We have this problem because the Rudd-Gillard government lost control of our borders and 50,000 people came here illegally by boat, of whom about 30,000 remain in Australia, mostly still on bridging visas appealing for refugee status. But it’s not just people who come ILLEGALLY and claim asylum; it’s also people who come LEGALLY on tourist or student visas and then claim asylum.
Thanks to activist lawyers, often with legal aid, they can stay for years clogging up the court system. And often, they then can’t return, even when found not to be refugees, because their home country won’t take them back.
So, we are stuck forever with people who have no right to be here, some of whom commit crimes, and many of whom are a burden on taxpayers.

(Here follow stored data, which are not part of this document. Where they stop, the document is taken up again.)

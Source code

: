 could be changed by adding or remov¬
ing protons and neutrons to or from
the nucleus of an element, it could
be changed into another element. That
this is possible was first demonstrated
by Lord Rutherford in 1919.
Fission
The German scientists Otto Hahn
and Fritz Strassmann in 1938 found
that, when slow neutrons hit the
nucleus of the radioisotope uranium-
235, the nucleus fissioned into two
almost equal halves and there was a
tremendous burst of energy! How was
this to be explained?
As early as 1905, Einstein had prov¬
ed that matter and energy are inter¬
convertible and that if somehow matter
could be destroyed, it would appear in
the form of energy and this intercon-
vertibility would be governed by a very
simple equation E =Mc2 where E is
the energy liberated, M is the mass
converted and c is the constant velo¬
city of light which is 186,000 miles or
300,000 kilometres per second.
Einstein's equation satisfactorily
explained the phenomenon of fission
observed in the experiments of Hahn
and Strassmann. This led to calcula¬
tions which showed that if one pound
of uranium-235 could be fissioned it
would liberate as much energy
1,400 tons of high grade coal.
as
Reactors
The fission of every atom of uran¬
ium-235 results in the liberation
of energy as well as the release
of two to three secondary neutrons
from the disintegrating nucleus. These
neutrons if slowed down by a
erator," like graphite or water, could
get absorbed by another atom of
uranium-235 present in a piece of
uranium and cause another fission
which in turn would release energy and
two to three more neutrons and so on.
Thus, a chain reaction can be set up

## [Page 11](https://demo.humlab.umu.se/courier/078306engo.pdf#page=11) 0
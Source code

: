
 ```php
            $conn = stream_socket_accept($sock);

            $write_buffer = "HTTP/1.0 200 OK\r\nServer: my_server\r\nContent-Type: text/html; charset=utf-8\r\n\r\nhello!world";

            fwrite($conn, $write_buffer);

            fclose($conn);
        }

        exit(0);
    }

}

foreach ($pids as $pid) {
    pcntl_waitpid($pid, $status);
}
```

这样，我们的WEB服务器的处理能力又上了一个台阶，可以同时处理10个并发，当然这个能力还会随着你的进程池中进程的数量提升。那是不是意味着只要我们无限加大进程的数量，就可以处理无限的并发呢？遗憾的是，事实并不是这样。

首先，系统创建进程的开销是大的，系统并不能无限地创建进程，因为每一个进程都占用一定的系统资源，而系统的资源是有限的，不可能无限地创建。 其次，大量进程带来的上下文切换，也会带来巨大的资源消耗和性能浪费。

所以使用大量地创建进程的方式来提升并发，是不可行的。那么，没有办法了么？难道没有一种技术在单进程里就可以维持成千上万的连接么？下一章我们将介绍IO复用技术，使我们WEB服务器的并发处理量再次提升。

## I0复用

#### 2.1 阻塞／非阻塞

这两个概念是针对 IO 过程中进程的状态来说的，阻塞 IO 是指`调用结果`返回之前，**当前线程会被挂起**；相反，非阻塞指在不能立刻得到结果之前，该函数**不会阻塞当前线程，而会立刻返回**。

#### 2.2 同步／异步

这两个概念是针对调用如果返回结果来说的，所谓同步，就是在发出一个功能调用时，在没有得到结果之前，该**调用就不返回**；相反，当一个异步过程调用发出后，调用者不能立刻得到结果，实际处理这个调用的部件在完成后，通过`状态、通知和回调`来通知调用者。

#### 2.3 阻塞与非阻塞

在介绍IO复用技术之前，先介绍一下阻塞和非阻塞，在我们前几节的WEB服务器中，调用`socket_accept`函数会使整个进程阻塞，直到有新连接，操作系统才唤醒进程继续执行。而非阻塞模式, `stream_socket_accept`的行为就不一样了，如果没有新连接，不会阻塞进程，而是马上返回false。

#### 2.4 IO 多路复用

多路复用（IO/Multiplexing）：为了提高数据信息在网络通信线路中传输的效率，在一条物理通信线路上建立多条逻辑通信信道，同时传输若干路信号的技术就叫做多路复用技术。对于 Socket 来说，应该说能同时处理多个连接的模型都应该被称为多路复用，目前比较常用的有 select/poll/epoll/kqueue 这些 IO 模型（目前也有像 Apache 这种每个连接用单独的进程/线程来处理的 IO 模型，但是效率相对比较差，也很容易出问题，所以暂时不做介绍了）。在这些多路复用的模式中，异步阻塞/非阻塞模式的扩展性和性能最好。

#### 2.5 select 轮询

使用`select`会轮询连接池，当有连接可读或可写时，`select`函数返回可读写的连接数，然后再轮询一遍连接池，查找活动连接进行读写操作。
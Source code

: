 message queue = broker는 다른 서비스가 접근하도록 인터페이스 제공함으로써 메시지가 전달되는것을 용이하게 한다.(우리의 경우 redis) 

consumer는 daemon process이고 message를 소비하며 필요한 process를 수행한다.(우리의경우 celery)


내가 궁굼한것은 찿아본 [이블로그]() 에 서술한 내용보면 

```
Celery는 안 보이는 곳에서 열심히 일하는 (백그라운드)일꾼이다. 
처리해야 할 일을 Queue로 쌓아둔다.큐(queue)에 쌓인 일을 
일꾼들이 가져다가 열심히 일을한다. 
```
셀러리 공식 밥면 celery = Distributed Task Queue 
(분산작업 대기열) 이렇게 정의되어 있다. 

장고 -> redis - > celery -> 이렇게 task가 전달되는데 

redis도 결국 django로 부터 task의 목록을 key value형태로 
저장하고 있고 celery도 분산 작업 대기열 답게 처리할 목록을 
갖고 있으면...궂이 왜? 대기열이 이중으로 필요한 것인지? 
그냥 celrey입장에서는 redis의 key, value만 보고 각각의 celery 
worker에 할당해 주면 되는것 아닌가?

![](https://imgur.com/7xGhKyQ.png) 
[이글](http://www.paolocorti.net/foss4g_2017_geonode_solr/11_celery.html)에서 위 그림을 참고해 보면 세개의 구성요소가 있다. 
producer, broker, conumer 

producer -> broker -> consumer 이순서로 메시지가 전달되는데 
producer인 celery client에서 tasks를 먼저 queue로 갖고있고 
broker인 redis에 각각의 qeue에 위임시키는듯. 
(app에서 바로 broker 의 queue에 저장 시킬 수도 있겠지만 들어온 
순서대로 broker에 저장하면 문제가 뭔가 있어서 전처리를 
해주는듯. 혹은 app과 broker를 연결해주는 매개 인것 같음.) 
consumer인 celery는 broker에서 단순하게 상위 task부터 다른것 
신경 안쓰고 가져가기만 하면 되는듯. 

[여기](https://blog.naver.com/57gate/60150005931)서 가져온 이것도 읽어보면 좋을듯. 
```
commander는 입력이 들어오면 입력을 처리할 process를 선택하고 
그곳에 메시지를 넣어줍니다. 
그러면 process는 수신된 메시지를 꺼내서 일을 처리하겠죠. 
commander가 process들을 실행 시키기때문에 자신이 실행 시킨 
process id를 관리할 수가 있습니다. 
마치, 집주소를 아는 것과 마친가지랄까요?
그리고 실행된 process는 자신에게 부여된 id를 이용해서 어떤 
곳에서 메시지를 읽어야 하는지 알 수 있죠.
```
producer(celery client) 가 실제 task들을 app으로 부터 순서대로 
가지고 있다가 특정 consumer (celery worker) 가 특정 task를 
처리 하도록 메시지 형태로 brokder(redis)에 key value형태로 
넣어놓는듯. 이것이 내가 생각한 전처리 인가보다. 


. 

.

It’s just not right and it needs to be fixed. Unless there’s an agreement with a country that its citizens CAN be deported if they breach their visa conditions, we should NOT allow people from that country to enter Australia, even as visitors. Only those countries willing to take back their people should that be required should be on our visa approval list.
With some 117,000 asylum claims currently in the pipeline, we can’t be stuck with foreign criminals forever, because their countries refuse to take them back. So let’s fix it by not letting them in, in the first place!